[[ Dataset entries open ]]

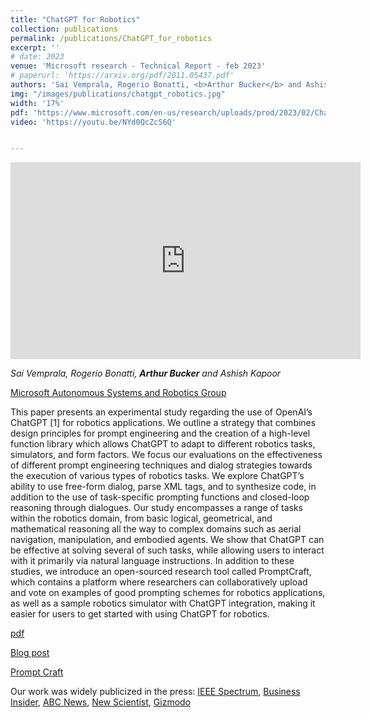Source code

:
 ```yaml
---
title: "ChatGPT for Robotics"
collection: publications
permalink: /publications/ChatGPT_for_robotics
excerpt: ''
# date: 2023
venue: 'Microsoft research - Technical Report - feb 2023'
# paperurl: 'https://arxiv.org/pdf/2011.05437.pdf'
authors: 'Sai Vemprala, Rogerio Bonatti, <b>Arthur Bucker</b> and Ashish Kapoor'
img: "/images/publications/chatgpt_robotics.jpg"
width: '17%'
pdf: 'https://www.microsoft.com/en-us/research/uploads/prod/2023/02/ChatGPT___Robotics.pdf'
video: 'https://youtu.be/NYd0QcZcS6Q' 


---
```

<iframe width="560" height="315" src="https://www.youtube.com/embed/NYd0QcZcS6Q" title="ChatGPT for robotics" frameborder="0" allow="accelerometer; autoplay; clipboard-write; encrypted-media; gyroscope; picture-in-picture" allowfullscreen></iframe>

*Sai Vemprala, Rogerio Bonatti, <b>Arthur Bucker</b> and Ashish Kapoor*

[Microsoft Autonomous Systems and Robotics Group](https://www.microsoft.com/en-us/research/group/autonomous-systems-group-robotics/)

This paper presents an experimental study regarding the use of OpenAI’s ChatGPT [1] for robotics applications. We outline a strategy that combines design principles for prompt engineering and the creation of a high-level function library which allows ChatGPT to adapt to different robotics tasks, simulators, and form factors. We focus our evaluations on the effectiveness of different prompt engineering techniques and dialog strategies towards the execution of various types of robotics tasks. We explore ChatGPT’s ability to use free-form dialog, parse XML tags, and to synthesize code, in addition to the use of task-specific prompting functions and closed-loop reasoning through dialogues. Our study encompasses a range of tasks within the robotics domain, from basic logical, geometrical, and mathematical reasoning all the way to complex domains such as aerial navigation, manipulation, and embodied agents. We show that ChatGPT can be effective at solving several of such tasks, while allowing users to interact with it primarily via natural language instructions. In addition to these studies, we introduce an open-sourced research tool called PromptCraft, which contains a platform where researchers can collaboratively upload and vote on examples of good prompting schemes for robotics applications, as well as a sample robotics simulator with ChatGPT integration, making it easier for users to get started with using ChatGPT for robotics. 

[pdf](https://www.microsoft.com/en-us/research/uploads/prod/2023/02/ChatGPT___Robotics.pdf)

[Blog post](https://www.microsoft.com/en-us/research/group/autonomous-systems-group-robotics/articles/chatgpt-for-robotics/)

[Prompt Craft](https://github.com/microsoft/PromptCraft-Robotics)


Our work was widely publicized in the press: [IEEE Spectrum](https://spectrum.ieee.org/video-friday-chatgpt-for-robotics), [Business Insider](https://www.businessinsider.com/microsoft-chatgpt-teach-robots-do-home-tasks-fetch-soda-lunch-2023-2), [ABC News](https://abcnews.go.com/GMA/GMA3/video/chatgpt-robotic-body-98017885), [New Scientist](https://www.newscientist.com/article/2361382-microsoft-uses-chatgpt-ai-to-control-flying-drones-and-robot-arms/), [Gizmodo](https://gizmodo.com/ai-chatgpt-microsoft-control-robots-terminator-1850145030)
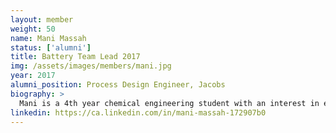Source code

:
 ```yaml
---
layout: member
weight: 50
name: Mani Massah
status: ['alumni']
title: Battery Team Lead 2017
img: /assets/images/members/mani.jpg
year: 2017
alumni_position: Process Design Engineer, Jacobs
biography: >
  Mani is a 4th year chemical engineering student with an interest in electrochemistry. He is working on creating alkaline batteries as an alternative to the zinc air batteries that are currently being used in the car. He has recently become very involved with Chem-E-Car and loves hanging out with the team.
linkedin: https://ca.linkedin.com/in/mani-massah-172907b0
---
```

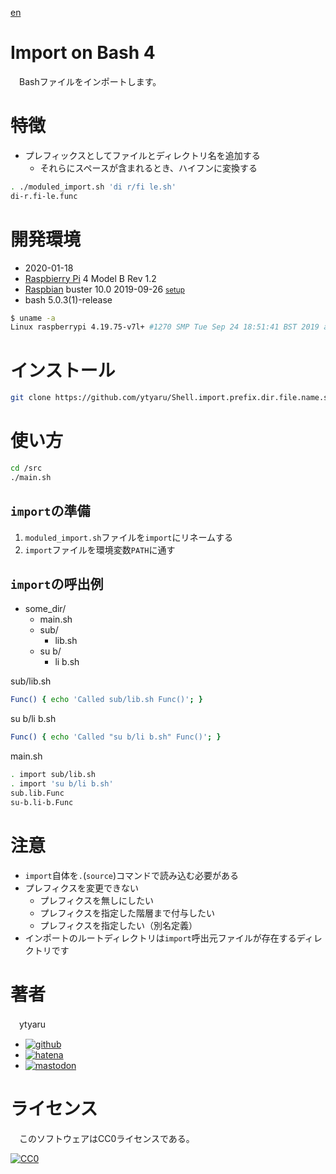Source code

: [en](./README.md)

# Import on Bash 4

　Bashファイルをインポートします。

# 特徴

* プレフィックスとしてファイルとディレクトリ名を追加する
    * それらにスペースが含まれるとき、ハイフンに変換する

```sh
. ./moduled_import.sh 'di r/fi le.sh'
di-r.fi-le.func
```

# 開発環境

* <time datetime="2020-01-18T15:11:55+0900">2020-01-18</time>
* [Raspbierry Pi](https://ja.wikipedia.org/wiki/Raspberry_Pi) 4 Model B Rev 1.2
* [Raspbian](https://ja.wikipedia.org/wiki/Raspbian) buster 10.0 2019-09-26 <small>[setup](http://ytyaru.hatenablog.com/entry/2019/12/25/222222)</small>
* bash 5.0.3(1)-release

```sh
$ uname -a
Linux raspberrypi 4.19.75-v7l+ #1270 SMP Tue Sep 24 18:51:41 BST 2019 armv7l GNU/Linux
```

# インストール

```sh
git clone https://github.com/ytyaru/Shell.import.prefix.dir.file.name.space.2020012200000
```

# 使い方

```sh
cd /src
./main.sh
```

## `import`の準備

1. `moduled_import.sh`ファイルを`import`にリネームする
2. `import`ファイルを環境変数`PATH`に通す

## `import`の呼出例

* some_dir/
    * main.sh
    * sub/
        * lib.sh
    * su b/
        * li b.sh

sub/lib.sh
```sh
Func() { echo 'Called sub/lib.sh Func()'; }
```
su b/li b.sh
```sh
Func() { echo 'Called "su b/li b.sh" Func()'; }
```
main.sh
```sh
. import sub/lib.sh
. import 'su b/li b.sh'
sub.lib.Func
su-b.li-b.Func
```

# 注意

* `import`自体を`.`(`source`)コマンドで読み込む必要がある
* プレフィクスを変更できない
    * プレフィクスを無しにしたい
    * プレフィクスを指定した階層まで付与したい
    * プレフィクスを指定したい（別名定義）
* インポートのルートディレクトリは`import`呼出元ファイルが存在するディレクトリです

# 著者

　ytyaru

* [![github](http://www.google.com/s2/favicons?domain=github.com)](https://github.com/ytyaru "github")
* [![hatena](http://www.google.com/s2/favicons?domain=www.hatena.ne.jp)](http://ytyaru.hatenablog.com/ytyaru "hatena")
* [![mastodon](http://www.google.com/s2/favicons?domain=mstdn.jp)](https://mstdn.jp/web/accounts/233143 "mastdon")

# ライセンス

　このソフトウェアはCC0ライセンスである。

[![CC0](http://i.creativecommons.org/p/zero/1.0/88x31.png "CC0")](http://creativecommons.org/publicdomain/zero/1.0/deed.ja)


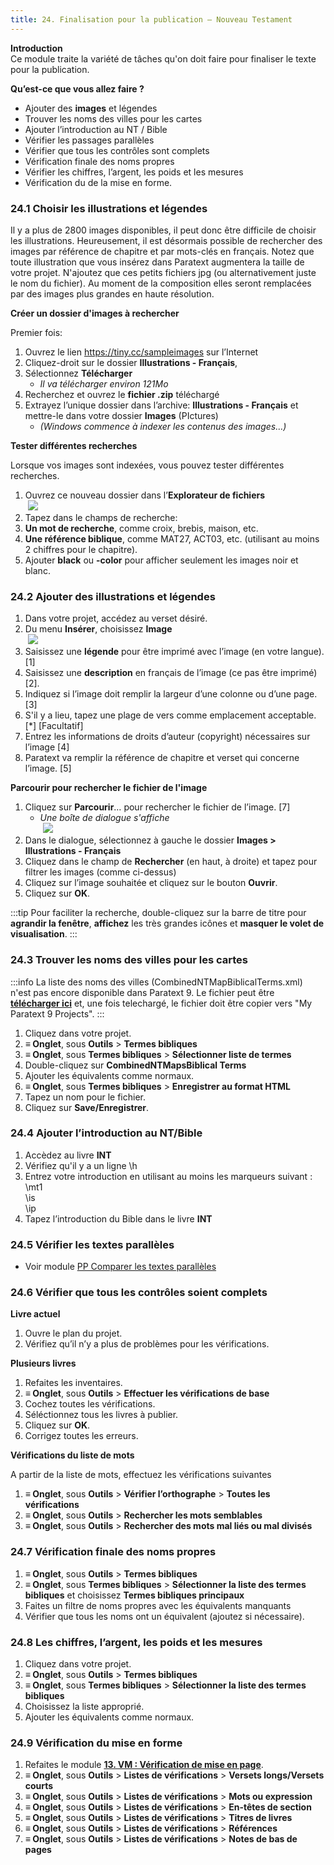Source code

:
 ```yaml
---
title: 24. Finalisation pour la publication – Nouveau Testament
---
```


**​Introduction**  
Ce module traite la variété de tâches qu'on doit faire pour finaliser le texte pour la publication.

**Qu’est-ce que vous allez faire ?**  
-  Ajouter des **images** et légendes
-  Trouver les noms des villes pour les cartes
-  Ajouter l’introduction au NT / Bible
-  Vérifier les passages parallèles
-  Vérifier que tous les contrôles sont complets
-  Vérification finale des noms propres
-  Vérifier les chiffres, l’argent, les poids et les mesures
-  Vérification du de la mise en forme.

### 24.1 Choisir les illustrations et légendes

Il y a plus de 2800 images disponibles, il peut donc être difficile de choisir les illustrations. Heureusement, il est désormais possible de rechercher des images par référence de chapitre et par mots-clés en français. Notez que toute illustration que vous insérez dans Paratext augmentera la taille de votre projet. N'ajoutez que ces petits fichiers jpg (ou alternativement juste le nom du fichier). Au moment de la composition elles seront remplacées par des images plus grandes en haute résolution.

**Créer un dossier d'images à rechercher**

Premier fois:

1.  Ouvrez le lien https://tiny.cc/sampleimages sur l’Internet
1.  Cliquez-droit sur le dossier **Illustrations - Français**,
1.  Sélectionnez **Télécharger**  
     -  *Il va télécharger environ 121Mo*
1.  Recherchez et ouvrez le **fichier .zip** téléchargé
1.  Extrayez l’unique dossier dans l’archive: **Illustrations - Français** et mettre-le dans votre dossier **Images** (PIctures)  
     -  *(Windows commence à indexer les contenus des images…)*

**Tester différentes recherches**

Lorsque vos images sont indexées, vous pouvez tester différentes recherches.

1.  Ouvrez ce nouveau dossier dans l’**Explorateur de fichiers**  
    ![](../media/8dca24a8d36d8960c4e0a54ddb5ea755.png)  
1.  Tapez dans le champs de recherche:
1.  **Un mot de recherche**, comme croix, brebis, maison, etc.
1.  **Une référence biblique**, comme MAT27, ACT03, etc. (utilisant au moins 2 chiffres pour le chapitre).
1.  Ajouter **black** ou **-color** pour afficher seulement les images noir et blanc.

### 24.2 Ajouter des illustrations et légendes

1.  Dans votre projet, accédez au verset désiré.
1.  Du menu **Insérer**, choisissez **Image**  
    ![](../media/3102d4949b4968ef439a1676090bd832.png)  
1.  Saisissez une **légende** pour être imprimé avec l’image (en votre langue).[1]
1.  Saisissez une **description** en français de l’image (ce pas être imprimé) [2].
1.  Indiquez si l’image doit remplir la largeur d’une colonne ou d’une page. [3]
1.  S'il y a lieu, tapez une plage de vers comme emplacement acceptable. [\*] [Facultatif]
1.  Entrez les informations de droits d’auteur (copyright) nécessaires sur l’image [4]
1.  Paratext va remplir la référence de chapitre et verset qui concerne l’image. [5]

**Parcourir pour rechercher le fichier de l'image**

1.  Cliquez sur **Parcourir**… pour rechercher le fichier de l’image. [7]  
     -  *Une boîte de dialogue s'affiche*  
    ![](../media/007416d672d4724d28176d23b4f32e04.png)  
1.  Dans le dialogue, sélectionnez à gauche le dossier **Images \> Illustrations - Français**
1.  Cliquez dans le champ de **Rechercher** (en haut, à droite) et tapez pour filtrer les images (comme ci-dessus)
1.  Cliquez sur l’image souhaitée et cliquez sur le bouton **Ouvrir**.
1.  Cliquez sur **OK**.

:::tip
Pour faciliter la recherche, double-cliquez sur la barre de titre pour **agrandir la fenêtre**, **affichez** les très grandes icônes et **masquer le volet de visualisation**.
:::
### 24.3 Trouver les noms des villes pour les cartes

:::info
La liste des noms des villes (CombinedNTMapBiblicalTerms.xml) n'est pas encore disponible dans Paratext 9. Le fichier peut être [**télécharger ici**](pathname:///img/CombinedNTMapBiblicalTerms.xml) et, une fois telechargé, le fichier doit être copier vers "My Paratext 9 Projects".
:::

1.  Cliquez dans votre projet.
1.  **≡ Onglet**, sous **Outils** \> **Termes bibliques**
1.  **≡ Onglet**, sous **Termes bibliques** \> **Sélectionner liste de termes**
1.  Double-cliquez sur **CombinedNTMapsBiblical Terms**
1.  Ajouter les équivalents comme normaux.
1.  **≡ Onglet**, sous **Termes bibliques** \> **Enregistrer au format HTML**
1.  Tapez un nom pour le fichier.
1.  Cliquez sur **Save/Enregistrer**.

### 24.4 Ajouter l’introduction au NT/Bible

1.  Accèdez au livre **INT**
1.  Vérifiez qu'il y a un ligne \\h
1.  Entrez votre introduction en utilisant au moins les marqueurs suivant :  
    \\mt1  
    \\is  
    \\ip  
1.  Tapez l’introduction du Bible dans le livre **INT**

### 24.5 Vérifier les textes parallèles

-  Voir module [PP Comparer les textes parallèles](./23.PP.md)

### 24.6 Vérifier que tous les contrôles soient complets

**Livre actuel**

1.  Ouvre le plan du projet.
1.  Vérifiez qu’il n’y a plus de problèmes pour les vérifications.

**Plusieurs livres**

1.  Refaites les inventaires.
1.  **≡ Onglet**, sous **Outils** \> **Effectuer les vérifications de base**
1.  Cochez toutes les vérifications.
1.  Séléctionnez tous les livres à publier.
1.  Cliquez sur **OK**.
1.  Corrigez toutes les erreurs.

**Vérifications du liste de mots**

A partir de la liste de mots, effectuez les vérifications suivantes

1.  **≡ Onglet**, sous **Outils** \> **Vérifier l’orthographe** \> **Toutes les vérifications**
1.  **≡ Onglet**, sous **Outils** \> **Rechercher les mots semblables**
1.  **≡ Onglet**, sous **Outils** \> **Rechercher des mots mal liés ou mal divisés**

### 24.7 Vérification finale des noms propres

1.  **≡ Onglet**, sous **Outils** \> **Termes bibliques**
1.  **≡ Onglet**, sous **Termes bibliques** \> **Sélectionner la liste des termes bibliques** et choisissez **Termes bibliques principaux**
1.  Faites un filtre de noms propres avec les équivalents manquants
1.  Vérifier que tous les noms ont un équivalent (ajoutez si nécessaire).

### 24.8 Les chiffres, l’argent, les poids et les mesures

1.  Cliquez dans votre projet.
1.  **≡ Onglet**, sous **Outils** \> **Termes bibliques**
1.  **≡ Onglet**, sous **Termes bibliques** \> **Sélectionner la liste des termes bibliques**
1.  Choisissez la liste approprié.
1.  Ajouter les équivalents comme normaux.

### 24.9 Vérification du mise en forme

1.  Refaites le module [**13. VM : Vérification de mise en page**](././../03-Stage-2/13.FC.md).
1.  **≡ Onglet**, sous **Outils** \> **Listes de vérifications** \> **Versets longs/Versets courts**
1.  **≡ Onglet**, sous **Outils** \> **Listes de vérifications** \> **Mots ou expression**
1.  **≡ Onglet**, sous **Outils** \> **Listes de vérifications** \> **En-têtes de section**
1.  **≡ Onglet**, sous **Outils** \> **Listes de vérifications** \> **Titres de livres**
1.  **≡ Onglet**, sous **Outils** \> **Listes de vérifications** \> **Références**
1.  **≡ Onglet**, sous **Outils** \> **Listes de vérifications** \> **Notes de bas de pages**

[[ Dataset entries closed ]]

[Directions] Within the listing above, find every line containing the string "dossier" and return it.

[Your response]
**Créer un dossier d'images à rechercher**
1.  Cliquez-droit sur le dossier **Illustrations - Français**,
1.  Extrayez l’unique dossier dans l’archive: **Illustrations - Français** et mettre-le dans votre dossier **Images** (PIctures)  
1.  Ouvrez ce nouveau dossier dans l’**Explorateur de fichiers**  
1.  Dans le dialogue, sélectionnez à gauche le dossier **Images \> Illustrations - Français**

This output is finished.